> _Directions for this task_:
Your answer should repeat every line of the records below in which the word "AltEnum" appears.

> _Information shown_:
★ ★ ★ ★

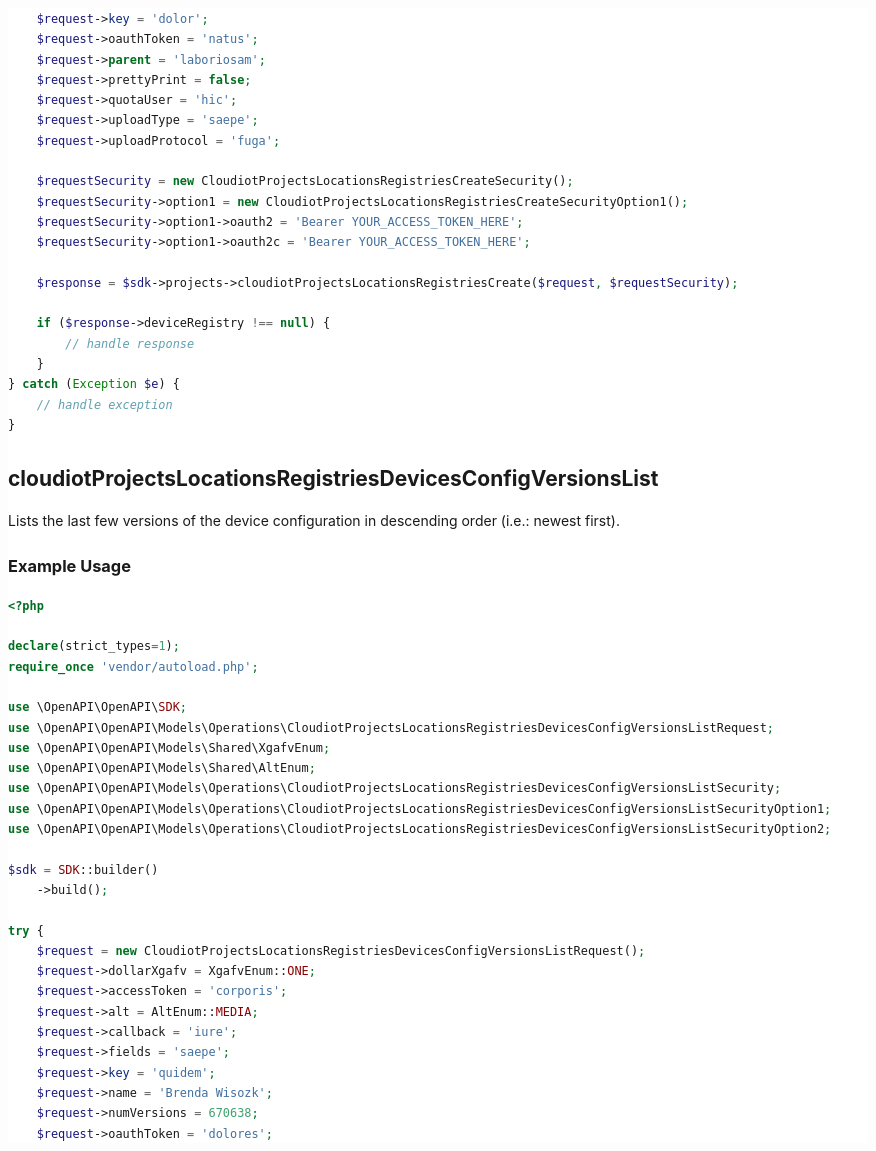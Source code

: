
 ```php
    $request->key = 'dolor';
    $request->oauthToken = 'natus';
    $request->parent = 'laboriosam';
    $request->prettyPrint = false;
    $request->quotaUser = 'hic';
    $request->uploadType = 'saepe';
    $request->uploadProtocol = 'fuga';

    $requestSecurity = new CloudiotProjectsLocationsRegistriesCreateSecurity();
    $requestSecurity->option1 = new CloudiotProjectsLocationsRegistriesCreateSecurityOption1();
    $requestSecurity->option1->oauth2 = 'Bearer YOUR_ACCESS_TOKEN_HERE';
    $requestSecurity->option1->oauth2c = 'Bearer YOUR_ACCESS_TOKEN_HERE';

    $response = $sdk->projects->cloudiotProjectsLocationsRegistriesCreate($request, $requestSecurity);

    if ($response->deviceRegistry !== null) {
        // handle response
    }
} catch (Exception $e) {
    // handle exception
}
```

## cloudiotProjectsLocationsRegistriesDevicesConfigVersionsList

Lists the last few versions of the device configuration in descending order (i.e.: newest first).

### Example Usage

```php
<?php

declare(strict_types=1);
require_once 'vendor/autoload.php';

use \OpenAPI\OpenAPI\SDK;
use \OpenAPI\OpenAPI\Models\Operations\CloudiotProjectsLocationsRegistriesDevicesConfigVersionsListRequest;
use \OpenAPI\OpenAPI\Models\Shared\XgafvEnum;
use \OpenAPI\OpenAPI\Models\Shared\AltEnum;
use \OpenAPI\OpenAPI\Models\Operations\CloudiotProjectsLocationsRegistriesDevicesConfigVersionsListSecurity;
use \OpenAPI\OpenAPI\Models\Operations\CloudiotProjectsLocationsRegistriesDevicesConfigVersionsListSecurityOption1;
use \OpenAPI\OpenAPI\Models\Operations\CloudiotProjectsLocationsRegistriesDevicesConfigVersionsListSecurityOption2;

$sdk = SDK::builder()
    ->build();

try {
    $request = new CloudiotProjectsLocationsRegistriesDevicesConfigVersionsListRequest();
    $request->dollarXgafv = XgafvEnum::ONE;
    $request->accessToken = 'corporis';
    $request->alt = AltEnum::MEDIA;
    $request->callback = 'iure';
    $request->fields = 'saepe';
    $request->key = 'quidem';
    $request->name = 'Brenda Wisozk';
    $request->numVersions = 670638;
    $request->oauthToken = 'dolores';
```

★ ★ ★ ★

> _Written reply_:
use \OpenAPI\OpenAPI\Models\Shared\AltEnum;
    $request->alt = AltEnum::MEDIA;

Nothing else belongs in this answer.